Meghan laughs, saying “He’s an old soul”, and Harry adds: "I think he knows exactly what's going on."
Tutu - who was effectively the leader of the liberation struggle during Nelson Mandela’s long imprisonment - said he was ‘thrilled by the "rare privilege and honour” to meet the royals.
The 87-year old spent an half and hour with the couple and Archie at the historic premises of his ‘Legacy Foundation’ in Cape Town, the Old Granary - a restored 200-plus-year-old edifice built by slaves.
Thandeka is CEO of the Desmond Tutu Desk campaign - which creates portable desks for schoolchildren.
The foundation is the global rallying point for the now retired archbishop’s values in respect of people and the earth.

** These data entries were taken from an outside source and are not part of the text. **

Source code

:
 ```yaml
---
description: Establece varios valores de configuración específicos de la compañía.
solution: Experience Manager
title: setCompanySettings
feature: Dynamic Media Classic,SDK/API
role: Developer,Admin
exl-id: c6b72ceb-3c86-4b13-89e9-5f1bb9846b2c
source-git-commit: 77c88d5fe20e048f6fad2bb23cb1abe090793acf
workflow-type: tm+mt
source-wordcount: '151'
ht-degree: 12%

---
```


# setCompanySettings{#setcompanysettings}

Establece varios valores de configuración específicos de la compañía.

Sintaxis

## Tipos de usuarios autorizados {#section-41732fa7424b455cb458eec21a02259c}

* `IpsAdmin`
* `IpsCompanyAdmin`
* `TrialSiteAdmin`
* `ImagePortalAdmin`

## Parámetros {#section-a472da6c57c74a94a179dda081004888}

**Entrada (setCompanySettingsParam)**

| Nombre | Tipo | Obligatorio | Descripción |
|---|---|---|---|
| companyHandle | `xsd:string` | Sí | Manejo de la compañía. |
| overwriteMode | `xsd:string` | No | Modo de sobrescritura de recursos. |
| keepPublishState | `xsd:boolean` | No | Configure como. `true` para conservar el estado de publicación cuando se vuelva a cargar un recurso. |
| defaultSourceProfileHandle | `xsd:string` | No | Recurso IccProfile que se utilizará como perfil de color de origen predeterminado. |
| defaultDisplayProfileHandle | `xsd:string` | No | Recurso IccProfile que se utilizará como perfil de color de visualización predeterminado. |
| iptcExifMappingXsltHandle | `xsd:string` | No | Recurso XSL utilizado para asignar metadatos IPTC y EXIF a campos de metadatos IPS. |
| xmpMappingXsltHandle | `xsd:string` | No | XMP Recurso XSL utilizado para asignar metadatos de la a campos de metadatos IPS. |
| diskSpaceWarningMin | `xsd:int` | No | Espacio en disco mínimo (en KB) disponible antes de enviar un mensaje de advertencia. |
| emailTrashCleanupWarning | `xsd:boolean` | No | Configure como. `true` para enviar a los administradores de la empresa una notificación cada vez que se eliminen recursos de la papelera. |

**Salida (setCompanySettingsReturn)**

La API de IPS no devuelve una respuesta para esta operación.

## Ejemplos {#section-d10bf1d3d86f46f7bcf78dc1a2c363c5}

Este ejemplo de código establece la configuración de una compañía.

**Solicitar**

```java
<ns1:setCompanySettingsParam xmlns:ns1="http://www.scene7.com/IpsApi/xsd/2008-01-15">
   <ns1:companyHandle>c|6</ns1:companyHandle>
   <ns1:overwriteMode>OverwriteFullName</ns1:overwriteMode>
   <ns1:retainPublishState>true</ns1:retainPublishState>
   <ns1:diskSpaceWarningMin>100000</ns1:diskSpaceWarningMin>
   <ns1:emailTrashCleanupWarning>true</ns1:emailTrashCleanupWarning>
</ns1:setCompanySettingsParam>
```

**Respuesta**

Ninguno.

Established by the Archbishop and his wife Nomalizo Leah, its mission is to distil the timeless wisdom of our founders and to instil their values in new generations of leaders.
“We are enormously grateful to welcome the Duke and Duchess to our magnificent space, and for their love and respect for the Arch,” said foundation chair Niclas Kjellstrom-Matseke.
Prince Harry last met Archbishop Tutu in November 2015 when The Queen named him as an honorary member of The Order of the Companions of Honour in recognition of his services to United Kingdom Communities as well as International Peace and Reconciliation.
He was also a recipient the 1984 Nobel Peace Prize for his efforts in resolving and ending apartheid.
Born in 1931 in Klerksdorp, Transvaal, South Africa, he became the first Black Anglican Archbishop of both Cape Town and Johannesburg.
During the 1980s, he played a role in drawing national and international attention to the iniquities of apartheid.
In 1993, South African apartheid finally came to an end, and in 1994, South Africans elected Nelson Mandela as their first black president.
President Mandela also appointed Tutu to head the Truth and Reconciliation Commission, tasked with investigating and reporting on the atrocities committed by both sides in the struggle over apartheid.
The father of four chaired the commission and since then has continued to draw attention to a number of social justice issues.
Although he officially retired from public life in the late 1990s, the Archbishop continues to advocate for social justice and equality across the globe.